## Exercise directions
What you return must match the records exactly, with every line included.

## Dataset records
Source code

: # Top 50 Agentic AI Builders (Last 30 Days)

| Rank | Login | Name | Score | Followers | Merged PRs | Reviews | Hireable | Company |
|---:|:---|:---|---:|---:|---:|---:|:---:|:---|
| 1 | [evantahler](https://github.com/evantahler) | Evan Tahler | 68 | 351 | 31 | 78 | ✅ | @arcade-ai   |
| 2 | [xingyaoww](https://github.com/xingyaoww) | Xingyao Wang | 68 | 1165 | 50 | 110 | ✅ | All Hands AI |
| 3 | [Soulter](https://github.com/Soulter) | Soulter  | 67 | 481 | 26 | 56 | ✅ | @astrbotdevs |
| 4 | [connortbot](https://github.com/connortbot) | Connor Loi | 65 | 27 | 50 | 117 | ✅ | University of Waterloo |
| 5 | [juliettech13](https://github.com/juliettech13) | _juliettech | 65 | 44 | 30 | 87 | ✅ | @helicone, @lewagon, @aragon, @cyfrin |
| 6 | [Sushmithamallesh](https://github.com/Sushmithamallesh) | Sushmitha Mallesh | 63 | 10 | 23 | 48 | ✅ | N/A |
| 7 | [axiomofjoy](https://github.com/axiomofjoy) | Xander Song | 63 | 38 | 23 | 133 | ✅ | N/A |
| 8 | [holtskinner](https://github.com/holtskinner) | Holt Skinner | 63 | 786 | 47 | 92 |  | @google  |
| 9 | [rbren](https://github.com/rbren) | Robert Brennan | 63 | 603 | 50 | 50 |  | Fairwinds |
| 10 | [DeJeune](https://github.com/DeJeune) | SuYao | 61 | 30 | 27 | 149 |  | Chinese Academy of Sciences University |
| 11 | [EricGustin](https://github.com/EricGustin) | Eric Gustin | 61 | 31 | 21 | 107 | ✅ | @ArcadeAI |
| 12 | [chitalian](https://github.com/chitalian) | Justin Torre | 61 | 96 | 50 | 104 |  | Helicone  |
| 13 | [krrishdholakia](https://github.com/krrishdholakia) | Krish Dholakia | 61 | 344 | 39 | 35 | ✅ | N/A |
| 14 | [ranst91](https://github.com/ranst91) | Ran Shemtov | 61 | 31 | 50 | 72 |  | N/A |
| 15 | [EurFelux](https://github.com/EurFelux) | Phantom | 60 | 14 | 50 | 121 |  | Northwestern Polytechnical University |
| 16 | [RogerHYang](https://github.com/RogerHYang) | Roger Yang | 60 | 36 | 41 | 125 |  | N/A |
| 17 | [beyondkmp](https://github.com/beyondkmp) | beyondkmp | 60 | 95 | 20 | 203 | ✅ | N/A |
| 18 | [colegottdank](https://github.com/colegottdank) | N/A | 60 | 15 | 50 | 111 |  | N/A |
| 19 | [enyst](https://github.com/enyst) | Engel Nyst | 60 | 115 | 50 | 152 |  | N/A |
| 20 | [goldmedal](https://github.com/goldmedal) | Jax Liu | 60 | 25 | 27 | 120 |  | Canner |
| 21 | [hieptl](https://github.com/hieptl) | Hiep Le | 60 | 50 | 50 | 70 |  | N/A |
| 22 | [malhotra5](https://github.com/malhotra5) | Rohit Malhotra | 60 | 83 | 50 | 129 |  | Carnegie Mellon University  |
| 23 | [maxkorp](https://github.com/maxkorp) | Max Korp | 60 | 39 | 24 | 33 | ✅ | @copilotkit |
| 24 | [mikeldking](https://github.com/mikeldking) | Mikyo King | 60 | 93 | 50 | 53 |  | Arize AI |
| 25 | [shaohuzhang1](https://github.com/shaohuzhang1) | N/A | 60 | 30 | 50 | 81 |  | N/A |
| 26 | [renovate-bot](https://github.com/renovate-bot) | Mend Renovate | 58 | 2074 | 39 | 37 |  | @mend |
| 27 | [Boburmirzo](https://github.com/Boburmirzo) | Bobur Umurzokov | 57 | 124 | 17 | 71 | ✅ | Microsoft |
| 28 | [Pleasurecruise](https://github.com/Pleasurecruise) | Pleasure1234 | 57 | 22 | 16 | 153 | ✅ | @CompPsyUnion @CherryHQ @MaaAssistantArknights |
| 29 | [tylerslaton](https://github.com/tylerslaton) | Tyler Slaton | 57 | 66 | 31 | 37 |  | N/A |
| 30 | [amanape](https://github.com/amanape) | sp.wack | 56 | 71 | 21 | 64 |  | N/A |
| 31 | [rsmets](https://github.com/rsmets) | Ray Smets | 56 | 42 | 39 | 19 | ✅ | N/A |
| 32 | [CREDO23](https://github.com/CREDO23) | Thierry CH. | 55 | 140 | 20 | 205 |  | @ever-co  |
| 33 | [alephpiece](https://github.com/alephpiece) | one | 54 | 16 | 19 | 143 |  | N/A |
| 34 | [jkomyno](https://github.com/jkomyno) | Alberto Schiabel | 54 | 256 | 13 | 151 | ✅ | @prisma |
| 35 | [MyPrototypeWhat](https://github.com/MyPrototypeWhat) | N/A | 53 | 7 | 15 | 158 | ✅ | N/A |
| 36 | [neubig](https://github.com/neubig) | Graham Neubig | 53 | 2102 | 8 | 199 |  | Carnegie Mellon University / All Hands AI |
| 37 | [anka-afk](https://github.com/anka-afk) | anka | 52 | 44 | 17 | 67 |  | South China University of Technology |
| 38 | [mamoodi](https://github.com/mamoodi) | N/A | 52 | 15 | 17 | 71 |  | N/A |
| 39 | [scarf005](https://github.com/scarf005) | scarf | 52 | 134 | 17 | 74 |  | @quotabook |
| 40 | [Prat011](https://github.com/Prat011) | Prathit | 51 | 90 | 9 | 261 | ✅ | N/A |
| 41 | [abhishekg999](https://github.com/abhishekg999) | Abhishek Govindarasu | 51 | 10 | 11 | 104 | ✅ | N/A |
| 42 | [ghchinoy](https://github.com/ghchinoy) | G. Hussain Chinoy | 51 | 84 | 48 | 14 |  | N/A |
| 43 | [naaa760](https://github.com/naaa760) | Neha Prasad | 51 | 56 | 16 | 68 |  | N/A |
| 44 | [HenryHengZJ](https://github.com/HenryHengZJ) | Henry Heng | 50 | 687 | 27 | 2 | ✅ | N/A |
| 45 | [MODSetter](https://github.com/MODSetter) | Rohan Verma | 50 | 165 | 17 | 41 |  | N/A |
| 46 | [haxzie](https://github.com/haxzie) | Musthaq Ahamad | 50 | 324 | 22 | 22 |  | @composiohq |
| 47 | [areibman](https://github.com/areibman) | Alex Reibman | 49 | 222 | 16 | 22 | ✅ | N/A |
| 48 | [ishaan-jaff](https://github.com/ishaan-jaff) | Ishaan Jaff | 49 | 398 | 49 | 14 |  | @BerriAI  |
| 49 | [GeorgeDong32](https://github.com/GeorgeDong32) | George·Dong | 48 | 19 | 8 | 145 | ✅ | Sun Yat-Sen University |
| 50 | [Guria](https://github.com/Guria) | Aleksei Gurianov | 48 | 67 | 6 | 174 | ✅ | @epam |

## Exercise answer
Source code

: # Top 50 Agentic AI Builders (Last 30 Days)

| Rank | Login | Name | Score | Followers | Merged PRs | Reviews | Hireable | Company |
|---:|:---|:---|---:|---:|---:|---:|:---:|:---|
| 1 | [evantahler](https://github.com/evantahler) | Evan Tahler | 68 | 351 | 31 | 78 | ✅ | @arcade-ai   |
| 2 | [xingyaoww](https://github.com/xingyaoww) | Xingyao Wang | 68 | 1165 | 50 | 110 | ✅ | All Hands AI |
| 3 | [Soulter](https://github.com/Soulter) | Soulter  | 67 | 481 | 26 | 56 | ✅ | @astrbotdevs |
| 4 | [connortbot](https://github.com/connortbot) | Connor Loi | 65 | 27 | 50 | 117 | ✅ | University of Waterloo |
| 5 | [juliettech13](https://github.com/juliettech13) | _juliettech | 65 | 44 | 30 | 87 | ✅ | @helicone, @lewagon, @aragon, @cyfrin |
| 6 | [Sushmithamallesh](https://github.com/Sushmithamallesh) | Sushmitha Mallesh | 63 | 10 | 23 | 48 | ✅ | N/A |
| 7 | [axiomofjoy](https://github.com/axiomofjoy) | Xander Song | 63 | 38 | 23 | 133 | ✅ | N/A |
| 8 | [holtskinner](https://github.com/holtskinner) | Holt Skinner | 63 | 786 | 47 | 92 |  | @google  |
| 9 | [rbren](https://github.com/rbren) | Robert Brennan | 63 | 603 | 50 | 50 |  | Fairwinds |
| 10 | [DeJeune](https://github.com/DeJeune) | SuYao | 61 | 30 | 27 | 149 |  | Chinese Academy of Sciences University |
| 11 | [EricGustin](https://github.com/EricGustin) | Eric Gustin | 61 | 31 | 21 | 107 | ✅ | @ArcadeAI |
| 12 | [chitalian](https://github.com/chitalian) | Justin Torre | 61 | 96 | 50 | 104 |  | Helicone  |
| 13 | [krrishdholakia](https://github.com/krrishdholakia) | Krish Dholakia | 61 | 344 | 39 | 35 | ✅ | N/A |
| 14 | [ranst91](https://github.com/ranst91) | Ran Shemtov | 61 | 31 | 50 | 72 |  | N/A |
| 15 | [EurFelux](https://github.com/EurFelux) | Phantom | 60 | 14 | 50 | 121 |  | Northwestern Polytechnical University |
| 16 | [RogerHYang](https://github.com/RogerHYang) | Roger Yang | 60 | 36 | 41 | 125 |  | N/A |
| 17 | [beyondkmp](https://github.com/beyondkmp) | beyondkmp | 60 | 95 | 20 | 203 | ✅ | N/A |
| 18 | [colegottdank](https://github.com/colegottdank) | N/A | 60 | 15 | 50 | 111 |  | N/A |
| 19 | [enyst](https://github.com/enyst) | Engel Nyst | 60 | 115 | 50 | 152 |  | N/A |
| 20 | [goldmedal](https://github.com/goldmedal) | Jax Liu | 60 | 25 | 27 | 120 |  | Canner |
| 21 | [hieptl](https://github.com/hieptl) | Hiep Le | 60 | 50 | 50 | 70 |  | N/A |
| 22 | [malhotra5](https://github.com/malhotra5) | Rohit Malhotra | 60 | 83 | 50 | 129 |  | Carnegie Mellon University  |
| 23 | [maxkorp](https://github.com/maxkorp) | Max Korp | 60 | 39 | 24 | 33 | ✅ | @copilotkit |
| 24 | [mikeldking](https://github.com/mikeldking) | Mikyo King | 60 | 93 | 50 | 53 |  | Arize AI |
| 25 | [shaohuzhang1](https://github.com/shaohuzhang1) | N/A | 60 | 30 | 50 | 81 |  | N/A |
| 26 | [renovate-bot](https://github.com/renovate-bot) | Mend Renovate | 58 | 2074 | 39 | 37 |  | @mend |
| 27 | [Boburmirzo](https://github.com/Boburmirzo) | Bobur Umurzokov | 57 | 124 | 17 | 71 | ✅ | Microsoft |
| 28 | [Pleasurecruise](https://github.com/Pleasurecruise) | Pleasure1234 | 57 | 22 | 16 | 153 | ✅ | @CompPsyUnion @CherryHQ @MaaAssistantArknights |
| 29 | [tylerslaton](https://github.com/tylerslaton) | Tyler Slaton | 57 | 66 | 31 | 37 |  | N/A |
| 30 | [amanape](https://github.com/amanape) | sp.wack | 56 | 71 | 21 | 64 |  | N/A |
| 31 | [rsmets](https://github.com/rsmets) | Ray Smets | 56 | 42 | 39 | 19 | ✅ | N/A |
| 32 | [CREDO23](https://github.com/CREDO23) | Thierry CH. | 55 | 140 | 20 | 205 |  | @ever-co  |
| 33 | [alephpiece](https://github.com/alephpiece) | one | 54 | 16 | 19 | 143 |  | N/A |
| 34 | [jkomyno](https://github.com/jkomyno) | Alberto Schiabel | 54 | 256 | 13 | 151 | ✅ | @prisma |
| 35 | [MyPrototypeWhat](https://github.com/MyPrototypeWhat) | N/A | 53 | 7 | 15 | 158 | ✅ | N/A |
| 36 | [neubig](https://github.com/neubig) | Graham Neubig | 53 | 2102 | 8 | 199 |  | Carnegie Mellon University / All Hands AI |
| 37 | [anka-afk](https://github.com/anka-afk) | anka | 52 | 44 | 17 | 67 |  | South China University of Technology |
| 38 | [mamoodi](https://github.com/mamoodi) | N/A | 52 | 15 | 17 | 71 |  | N/A |
| 39 | [scarf005](https://github.com/scarf005) | scarf | 52 | 134 | 17 | 74 |  | @quotabook |
| 40 | [Prat011](https://github.com/Prat011) | Prathit | 51 | 90 | 9 | 261 | ✅ | N/A |
| 41 | [abhishekg999](https://github.com/abhishekg999) | Abhishek Govindarasu | 51 | 10 | 11 | 104 | ✅ | N/A |
| 42 | [ghchinoy](https://github.com/ghchinoy) | G. Hussain Chinoy | 51 | 84 | 48 | 14 |  | N/A |
| 43 | [naaa760](https://github.com/naaa760) | Neha Prasad | 51 | 56 | 16 | 68 |  | N/A |
| 44 | [HenryHengZJ](https://github.com/HenryHengZJ) | Henry Heng | 50 | 687 | 27 | 2 | ✅ | N/A |
| 45 | [MODSetter](https://github.com/MODSetter) | Rohan Verma | 50 | 165 | 17 | 41 |  | N/A |
| 46 | [haxzie](https://github.com/haxzie) | Musthaq Ahamad | 50 | 324 | 22 | 22 |  | @composiohq |
| 47 | [areibman](https://github.com/areibman) | Alex Reibman | 49 | 222 | 16 | 22 | ✅ | N/A |
| 48 | [ishaan-jaff](https://github.com/ishaan-jaff) | Ishaan Jaff | 49 | 398 | 49 | 14 |  | @BerriAI  |
| 49 | [GeorgeDong32](https://github.com/GeorgeDong32) | George·Dong | 48 | 19 | 8 | 145 | ✅ | Sun Yat-Sen University |
| 50 | [Guria](https://github.com/Guria) | Aleksei Gurianov | 48 | 67 | 6 | 174 | ✅ | @epam |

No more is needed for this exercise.